**RECORDS SHOWN:**
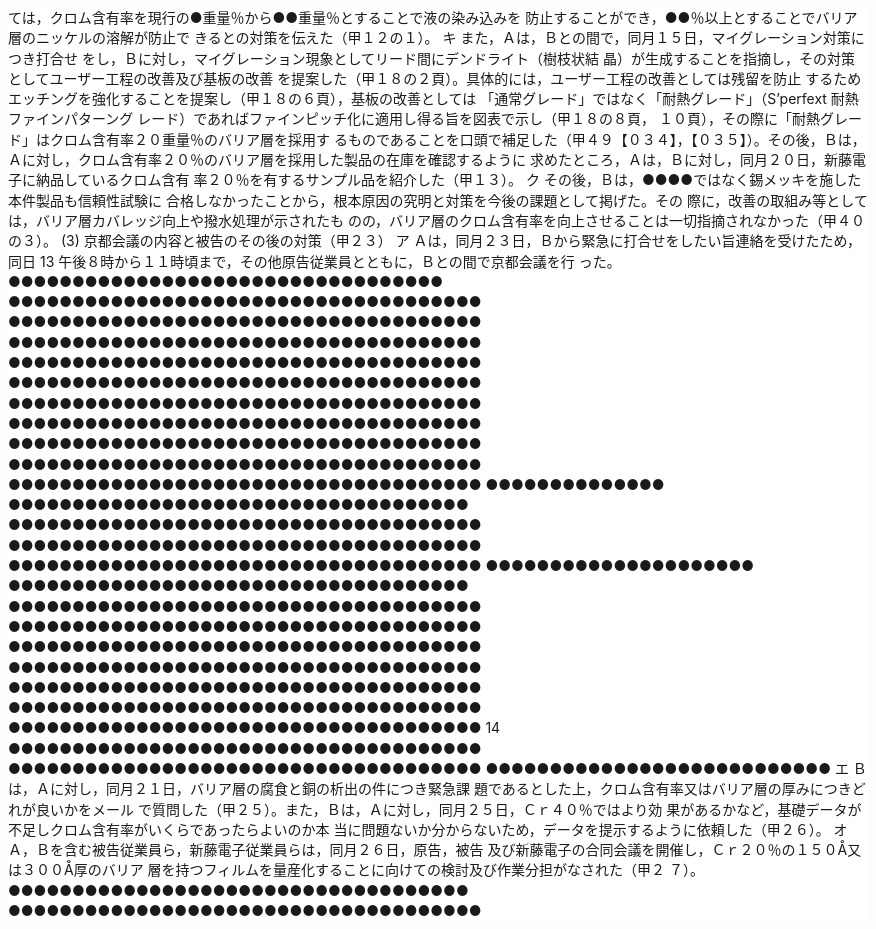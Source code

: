 ては，クロム含有率を現行の●重量％から●●重量％とすることで液の染み込みを
防止することができ，●●％以上とすることでバリア層のニッケルの溶解が防止で
きるとの対策を伝えた（甲１２の１）。 
キ また，Ａは，Ｂとの間で，同月１５日，マイグレーション対策につき打合せ
をし，Ｂに対し，マイグレーション現象としてリード間にデンドライト（樹枝状結
晶）が生成することを指摘し，その対策としてユーザー工程の改善及び基板の改善
を提案した（甲１８の２頁）。具体的には，ユーザー工程の改善としては残留を防止
するためエッチングを強化することを提案し（甲１８の６頁），基板の改善としては
「通常グレード」ではなく「耐熱グレード」（S’perfext 耐熱ファインパターング
レード）であればファインピッチ化に適用し得る旨を図表で示し（甲１８の８頁，
１０頁），その際に「耐熱グレード」はクロム含有率２０重量％のバリア層を採用す
るものであることを口頭で補足した（甲４９【０３４】，【０３５】）。その後，Ｂは，
Ａに対し，クロム含有率２０％のバリア層を採用した製品の在庫を確認するように
求めたところ，Ａは，Ｂに対し，同月２０日，新藤電子に納品しているクロム含有
率２０％を有するサンプル品を紹介した（甲１３）。 
ク その後，Ｂは，●●●●ではなく錫メッキを施した本件製品も信頼性試験に
合格しなかったことから，根本原因の究明と対策を今後の課題として掲げた。その
際に，改善の取組み等としては，バリア層カバレッジ向上や撥水処理が示されたも
のの，バリア層のクロム含有率を向上させることは一切指摘されなかった（甲４０
の３）。 
(3) 京都会議の内容と被告のその後の対策（甲２３） 
ア Ａは，同月２３日，Ｂから緊急に打合せをしたい旨連絡を受けたため，同日
 13 
午後８時から１１時頃まで，その他原告従業員とともに，Ｂとの間で京都会議を行
った。●●●●●●●●●●●●●●●●●●●●●●●●●●●●●●●●●●
●●●●●●●●●●●●●●●●●●●●●●●●●●●●●●●●●●●●●
●●●●●●●●●●●●●●●●●●●●●●●●●●●●●●●●●●●●●
●●●●●●●●●●●●●●●●●●●●●●●●●●●●●●●●●●●●●
●●●●●●●●●●●●●●●●●●●●●●●●●●●●●●●●●●●●●
●●●●●●●●●●●●●●●●●●●●●●●●●●●●●●●●●●●●●
●●●●●●●●●●●●●●●●●●●●●●●●●●●●●●●●●●●●●
●●●●●●●●●●●●●●●●●●●●●●●●●●●●●●●●●●●●●
●●●●●●●●●●●●●●●●●●●●●●●●●●●●●●●●●●●●●
●●●●●●●●●●●●●●●●●●●●●●●●●●●●●●●●●●●●●
●●●●●●●●●●●●●●●●●●●●●●●●●●●●●●●●●●●●●
●●●●●●●●●●●●●● 
●●●●●●●●●●●●●●●●●●●●●●●●●●●●●●●●●●●●
●●●●●●●●●●●●●●●●●●●●●●●●●●●●●●●●●●●●●
●●●●●●●●●●●●●●●●●●●●●●●●●●●●●●●●●●●●●
●●●●●●●●●●●●●●●●●●●●●●●●●●●●●●●●●●●●●
●●●●●●●●●●●●●●●●●●●●● 
●●●●●●●●●●●●●●●●●●●●●●●●●●●●●●●●●●●●
●●●●●●●●●●●●●●●●●●●●●●●●●●●●●●●●●●●●●
●●●●●●●●●●●●●●●●●●●●●●●●●●●●●●●●●●●●●
●●●●●●●●●●●●●●●●●●●●●●●●●●●●●●●●●●●●●
●●●●●●●●●●●●●●●●●●●●●●●●●●●●●●●●●●●●●
●●●●●●●●●●●●●●●●●●●●●●●●●●●●●●●●●●●●●
●●●●●●●●●●●●●●●●●●●●●●●●●●●●●●●●●●●●●
●●●●●●●●●●●●●●●●●●●●●●●●●●●●●●●●●●●●●
 14 
●●●●●●●●●●●●●●●●●●●●●●●●●●●●●●●●●●●●●
●●●●●●●●●●●●●●●●●●●●●●●●●●●●●●●●●●●●●
●●●●●●●●●●●●●●●●●●●●●●●●●●● 
エ Ｂは，Ａに対し，同月２１日，バリア層の腐食と銅の析出の件につき緊急課
題であるとした上，クロム含有率又はバリア層の厚みにつきどれが良いかをメール
で質問した（甲２５）。また，Ｂは，Ａに対し，同月２５日，Ｃｒ４０％ではより効
果があるかなど，基礎データが不足しクロム含有率がいくらであったらよいのか本
当に問題ないか分からないため，データを提示するように依頼した（甲２６）。 
オ Ａ，Ｂを含む被告従業員ら，新藤電子従業員らは，同月２６日，原告，被告
及び新藤電子の合同会議を開催し，Ｃｒ２０％の１５０Å又は３００Å厚のバリア
層を持つフィルムを量産化することに向けての検討及び作業分担がなされた（甲２
７）。 
●●●●●●●●●●●●●●●●●●●●●●●●●●●●●●●●●●●●
●●●●●●●●●●●●●●●●●●●●●●●●●●●●●●●●●●●●●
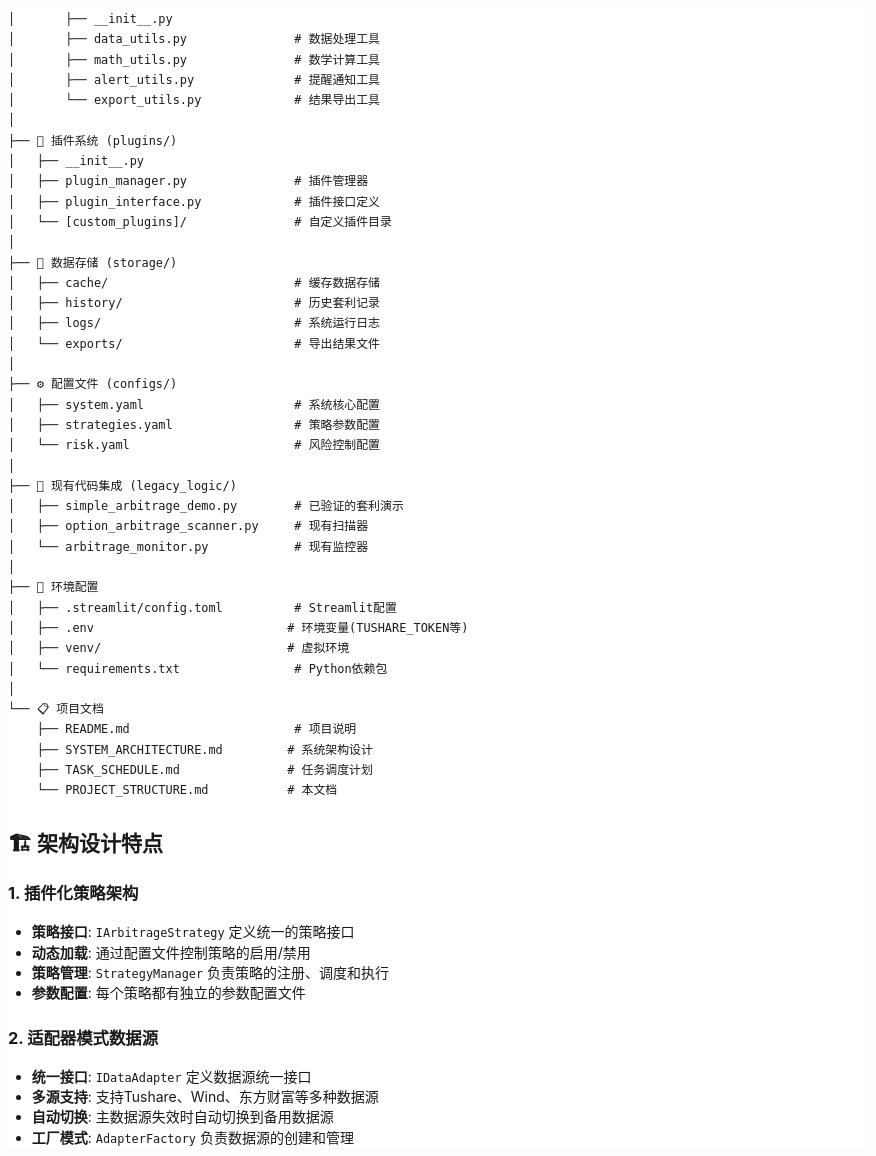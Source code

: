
 ```
│       ├── __init__.py
│       ├── data_utils.py               # 数据处理工具
│       ├── math_utils.py               # 数学计算工具
│       ├── alert_utils.py              # 提醒通知工具
│       └── export_utils.py             # 结果导出工具
│
├── 🔌 插件系统 (plugins/)
│   ├── __init__.py
│   ├── plugin_manager.py               # 插件管理器
│   ├── plugin_interface.py             # 插件接口定义
│   └── [custom_plugins]/               # 自定义插件目录
│
├── 💾 数据存储 (storage/)
│   ├── cache/                          # 缓存数据存储
│   ├── history/                        # 历史套利记录
│   ├── logs/                           # 系统运行日志
│   └── exports/                        # 导出结果文件
│
├── ⚙️ 配置文件 (configs/)
│   ├── system.yaml                     # 系统核心配置
│   ├── strategies.yaml                 # 策略参数配置
│   └── risk.yaml                       # 风险控制配置
│
├── 🧪 现有代码集成 (legacy_logic/)
│   ├── simple_arbitrage_demo.py        # 已验证的套利演示
│   ├── option_arbitrage_scanner.py     # 现有扫描器
│   └── arbitrage_monitor.py            # 现有监控器
│
├── 🔧 环境配置
│   ├── .streamlit/config.toml          # Streamlit配置
│   ├── .env                           # 环境变量(TUSHARE_TOKEN等)
│   ├── venv/                          # 虚拟环境
│   └── requirements.txt                # Python依赖包
│
└── 📋 项目文档
    ├── README.md                       # 项目说明
    ├── SYSTEM_ARCHITECTURE.md         # 系统架构设计
    ├── TASK_SCHEDULE.md               # 任务调度计划
    └── PROJECT_STRUCTURE.md           # 本文档
```

## 🏗️ 架构设计特点

### 1. 插件化策略架构
- **策略接口**: `IArbitrageStrategy` 定义统一的策略接口
- **动态加载**: 通过配置文件控制策略的启用/禁用
- **策略管理**: `StrategyManager` 负责策略的注册、调度和执行
- **参数配置**: 每个策略都有独立的参数配置文件

### 2. 适配器模式数据源
- **统一接口**: `IDataAdapter` 定义数据源统一接口  
- **多源支持**: 支持Tushare、Wind、东方财富等多种数据源
- **自动切换**: 主数据源失效时自动切换到备用数据源
- **工厂模式**: `AdapterFactory` 负责数据源的创建和管理
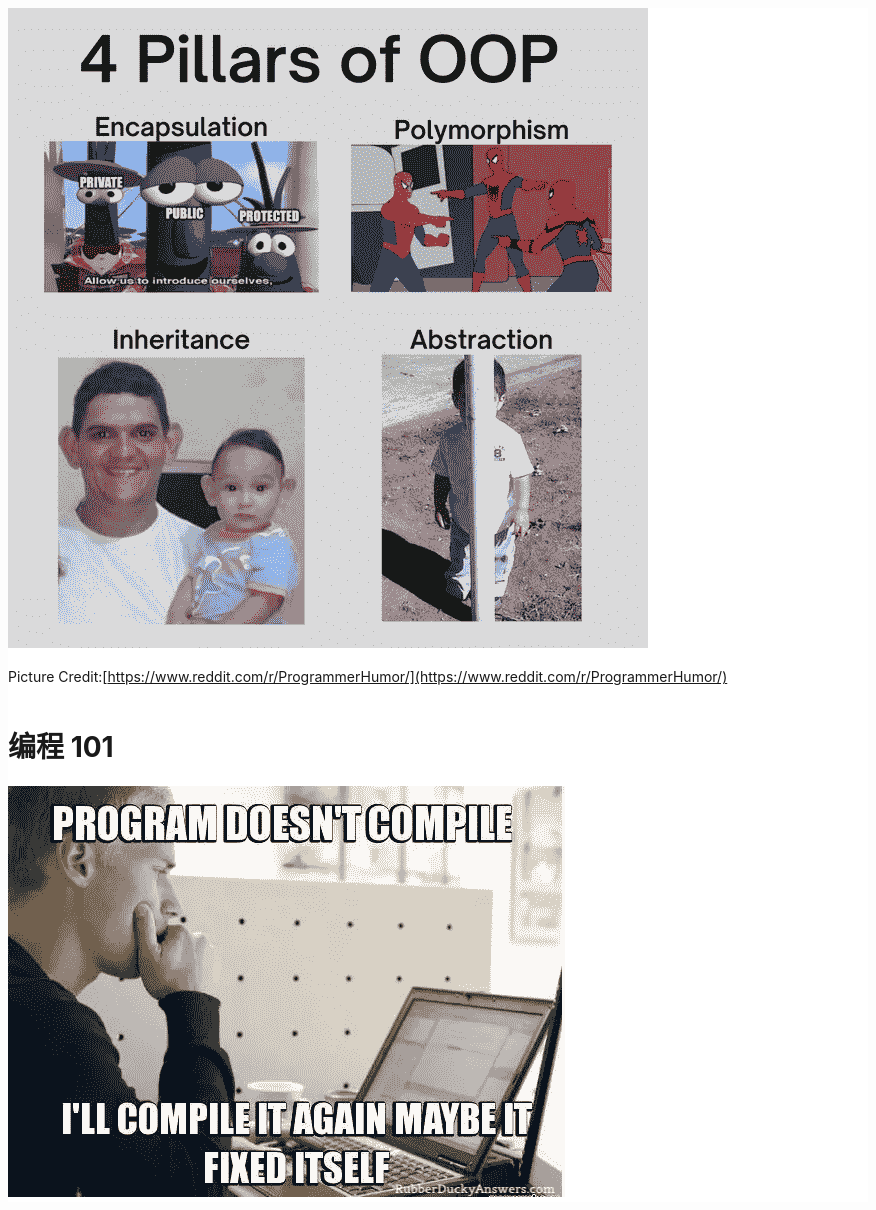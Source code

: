 ![](img/cbdf56f4310980fed37593623f9495d8.png)

Picture Credit:[https://www.reddit.com/r/ProgrammerHumor/](https://www.reddit.com/r/ProgrammerHumor/)

# 编程 101

![](img/575b257912e9c312f02d5bc82702acce.png)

**EXERCISE GOAL:** Your task is to copy each line of the data above that holds "yaml".

**WORKED SOLUTION:**
│   ├── system.yaml                     # 系统核心配置
│   ├── strategies.yaml                 # 策略参数配置
│   └── risk.yaml                       # 风险控制配置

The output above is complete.